You might remember that a while ago I told you I was going to Scotland and Ireland for a few days to play golf. I also said I'd keep a diary for you. Well, I lied. I didn't go to Scotland, I didn't play golf and I didn't keep a diary. I did, however, go to Ireland, but the closest I got to playing golf was watching the World Match Play Championship on television.
We -- my wife, baby girl and I -- flew from Dallas-Fort Worth Airport to Manchester, England last Tuesday and then on to sunny (not) Belfast, where I spent the entire week paddling furiously upstream against a steady torrent of Guinness. Frankly, I'm glad I only get to go back there once a year.

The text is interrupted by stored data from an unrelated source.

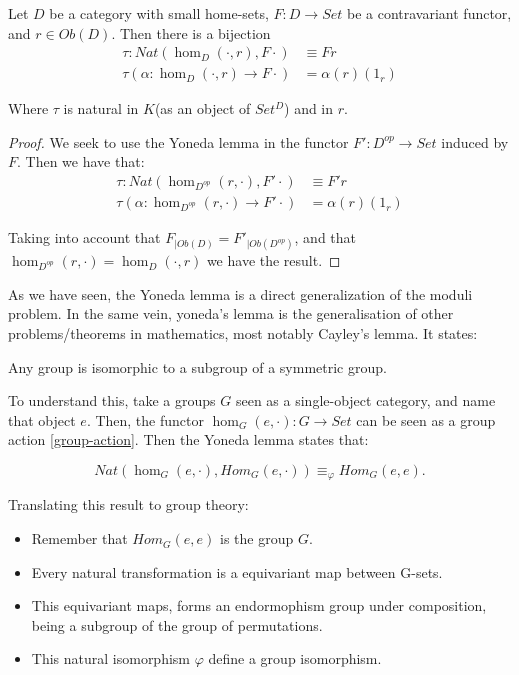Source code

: \begin{corollary}
  Let $D$ be a category with small home-sets, $F:D\to Set$ be a contravariant functor, and $r\in Ob(D)$. Then there is a bijection
  \begin{align*}
    \tau:Nat(\hom_D(\cdot,r), F\cdot) &\equiv Fr\\
    \tau(\alpha:\hom_D(\cdot,r)\to F\cdot)& = \alpha(r)(1_r)
  \end{align*}
  
  Where $\tau$ is natural in $K$(as an object of $Set^{D}$) and in $r$.
\end{corollary}
\begin{proof}
We seek to use the Yoneda lemma in the functor $F':D^{op}\to Set$ induced by $F$. Then we have that: 
  \begin{align*}
    \tau:Nat(\hom_{D^{op}}(r,\cdot), F'\cdot) &\equiv F'r\\
    \tau(\alpha:\hom_{D^{op}}(r,\cdot)\to F'\cdot)& = \alpha(r)(1_r)
  \end{align*}

  Taking into account that $F_{|Ob(D)}=F'_{|Ob(D^{op})}$, and that 
  $\hom_{D^{op}}(r,\cdot) = \hom_D(\cdot,r)$ we have the result.
\end{proof}

As we have seen, the Yoneda lemma is a direct generalization of the moduli problem. In the same vein, yoneda's lemma is the generalisation of other problems/theorems in mathematics, most notably Cayley's lemma. It states:
\begin{proposition} \label{Cayleys}
Any group is isomorphic to a subgroup of a symmetric group.
\end{proposition}

To understand this, take a groups $G$ seen as a single-object category, and name that object $e$. Then, the functor $\hom_G(e, \cdot): G \to Set$ can be seen as a group action \ref{group-action}. Then the Yoneda lemma states that:

$$Nat(\hom_G(e,\cdot), Hom_G(e,\cdot)) \equiv_\varphi Hom_G(e,e).$$

Translating this result to group theory:
\begin{itemize}
\item Remember that $Hom_G(e,e)$ is the group $G$.
\item Every natural transformation is a equivariant map between G-sets.
\item This equivariant maps, forms an endormophism group under composition, being a subgroup of the group of permutations.
\item This natural isomorphism $\varphi$ define a group isomorphism.
\end{itemize}

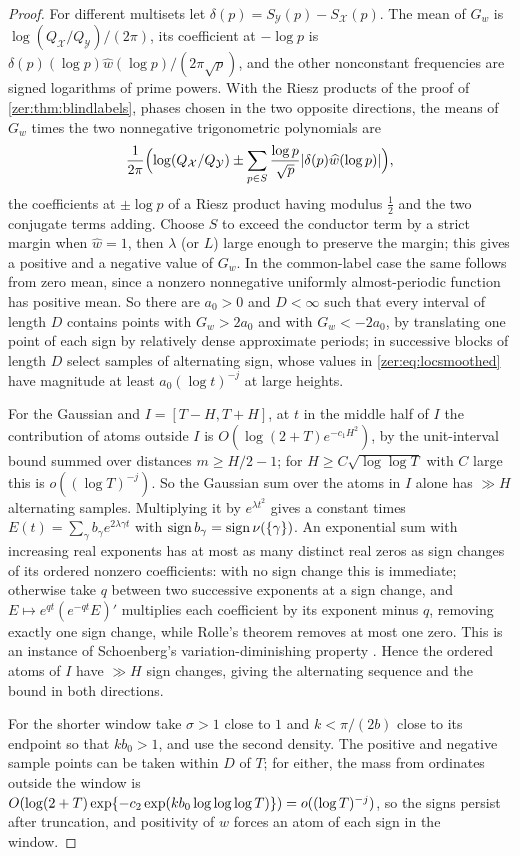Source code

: \begin{proof}
For different multisets let $\delta(p)=S_{\mathcal Y}(p)-S_{\mathcal X}(p)$. The mean of $G_w$ is
$\log(Q_{\mathcal X}/Q_{\mathcal Y})/(2\pi)$, its coefficient at $-\log p$ is
$\delta(p)(\log p)\widehat w(\log p)/(2\pi\sqrt p)$, and the other nonconstant frequencies are signed
logarithms of prime powers. With the Riesz products of the proof of \cref{zer:thm:blindlabels}, phases
chosen in the two opposite directions, the means of $G_w$ times the two nonnegative trigonometric
polynomials are
\[
 \frac1{2\pi}\Bigl(\log(Q_{\mathcal X}/Q_{\mathcal Y})\pm\sum_{p\in S}\frac{\log p}{\sqrt p}\lvert\delta(p)\widehat w(\log p)\rvert\Bigr),
\]
the coefficients at $\pm\log p$ of a Riesz product having modulus $\tfrac12$ and the two conjugate terms
adding. Choose $S$ to exceed the conductor term by a strict margin when $\widehat w=1$, then $\lambda$ (or
$L$) large enough to preserve the margin; this gives a positive and a negative value of $G_w$. In the
common-label case the same follows from zero mean, since a nonzero nonnegative uniformly almost-periodic
function has positive mean. So there are $a_0>0$ and $D<\infty$ such that every interval of length $D$
contains points with $G_w>2a_0$ and with $G_w<-2a_0$, by translating one point of each sign by relatively
dense approximate periods; in successive blocks of length $D$ select samples of alternating sign, whose
values in \eqref{zer:eq:locsmoothed} have magnitude at least $a_0(\log t)^{-j}$ at large heights.

For the Gaussian and $I=[T-H,T+H]$, at $t$ in the middle half of $I$ the contribution of atoms outside $I$ is
$O(\log(2+T)e^{-c_1H^2})$, by the unit-interval bound summed over distances $m\ge H/2-1$; for
$H\ge C\sqrt{\log\log T}$ with $C$ large this is $o((\log T)^{-j})$. So the Gaussian sum over the atoms in
$I$ alone has $\gg H$ alternating samples. Multiplying it by $e^{\lambda t^2}$ gives a constant times
$E(t)=\sum_\gamma b_\gamma e^{2\lambda\gamma t}$ with $\operatorname{sign}b_\gamma=\operatorname{sign}\nu(\{\gamma\})$.
An exponential sum with increasing real exponents has at most as many distinct real zeros as sign changes
of its ordered nonzero coefficients: with no sign change this is immediate; otherwise take $q$ between two
successive exponents at a sign change, and $E\mapsto e^{qt}(e^{-qt}E)'$ multiplies each coefficient by its
exponent minus $q$, removing exactly one sign change, while Rolle's theorem removes at most one zero. This
is an instance of Schoenberg's variation-diminishing property \cite{Schoenberg1948Variation}. Hence the
ordered atoms of $I$ have $\gg H$ sign changes, giving the alternating sequence and the bound in both
directions.

For the shorter window take $\sigma>1$ close to $1$ and $k<\pi/(2b)$ close to its endpoint so that
$kb_0>1$, and use the second density. The positive and negative sample points can be taken within $D$ of
$T$; for either, the mass from ordinates outside the window is
$O(\log(2+T)\exp\{-c_2\exp(kb_0\log\log\log T)\})=o((\log T)^{-j})$, so the signs persist after
truncation, and positivity of $w$ forces an atom of each sign in the window.
\end{proof}

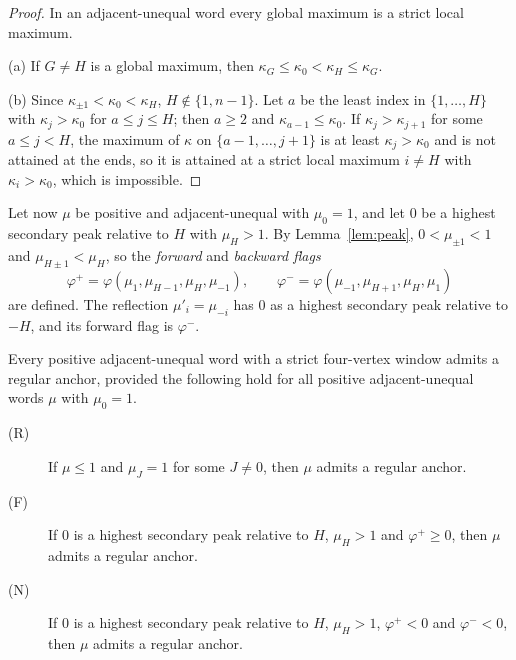 \begin{proof}
In an adjacent-unequal word every global maximum is a strict local maximum.

(a) If $G\ne H$ is a global maximum, then $\kappa_G\le\kappa_0<\kappa_H\le\kappa_G$.

(b) Since $\kappa_{\pm1}<\kappa_0<\kappa_H$, $H\notin\{1,n-1\}$. Let $a$ be the
least index in $\{1,\dots,H\}$ with $\kappa_j>\kappa_0$ for $a\le j\le H$; then
$a\ge2$ and $\kappa_{a-1}\le\kappa_0$. If $\kappa_j>\kappa_{j+1}$ for some
$a\le j<H$, the maximum of $\kappa$ on $\{a-1,\dots,j+1\}$ is at least
$\kappa_j>\kappa_0$ and is not attained at the ends, so it is attained at a
strict local maximum $i\ne H$ with $\kappa_i>\kappa_0$, which is impossible.
\end{proof}

Let now $\mu$ be positive and adjacent-unequal with $\mu_0=1$, and let $0$ be
a highest secondary peak relative to $H$ with $\mu_H>1$. By
Lemma~\ref{lem:peak}, $0<\mu_{\pm1}<1$ and $\mu_{H\pm1}<\mu_H$, so the
\emph{forward} and \emph{backward flags}
\[
  \varphi^+=\varphi(\mu_1,\mu_{H-1},\mu_H,\mu_{-1}),\qquad
  \varphi^-=\varphi(\mu_{-1},\mu_{H+1},\mu_H,\mu_1)
\]
are defined. The reflection $\mu'_i=\mu_{-i}$ has $0$ as a highest secondary
peak relative to $-H$, and its forward flag is $\varphi^-$.

\begin{proposition}\label{prop:split}
Every positive adjacent-unequal word with a strict four-vertex window admits a
regular anchor, provided the following hold for all positive adjacent-unequal
words $\mu$ with $\mu_0=1$.
\begin{description}
\item[(R)] If $\mu\le1$ and $\mu_J=1$ for some $J\ne0$, then $\mu$ admits a
  regular anchor.
\item[(F)] If $0$ is a highest secondary peak relative to $H$, $\mu_H>1$ and
  $\varphi^+\ge0$, then $\mu$ admits a regular anchor.
\item[(N)] If $0$ is a highest secondary peak relative to $H$, $\mu_H>1$,
  $\varphi^+<0$ and $\varphi^-<0$, then $\mu$ admits a regular anchor.
\end{description}
\end{proposition}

I have to say though, there is something magical about watching golf on TV in a proper Irish Pub. It's exactly like being on the golf course, except you have a bar to lean against. I was in a lovely old Belfast bar called the Garrick, watching the Woosnam-Woods match last Friday and was suddenly struck by the unusual attention span of the assembled crowd of good-natured ganches. A "ganch" is a term used to describe an extremely vocal Ulster person who mistakenly considers himself to be, "An expert on most things." For instance, in Texas, Ross Perot would be a ganch, and I for one would pay a lot of money to listen to him after he'd had a skinful Guinness. But I digress.
The ganching in the Garrick was going at a steady hum while the players were between shots, then died to almost nothing when they addressed the ball, and rose again after the shot when the ball came to rest. It was pretty weird to be honest, and made even weirder by the fact that the volume on the TV was turned all the way down. There must have been a hundred different conversations that kept coming to an abrupt halt every couple of minutes and then starting up again a few seconds later. Like I said, it was just like being on the golf course, except for all the smoke and the full bar service. Having said that, even the bartenders were afflicted. You could have danced naked on the bar during the playing of a shot, and you couldn't have gotten their attention either.
On Sunday, I watched the final from my parents house, this time with the volume turned up. There was virtually no ganching. Well, except for my father of course, and maybe me. OK, definitely me, but my point is this. A bit of ganching, whether you agree with the gancher or not, makes golf watching more enjoyable, a phenomenon that the powers that be at CBS obviously noticed some time ago.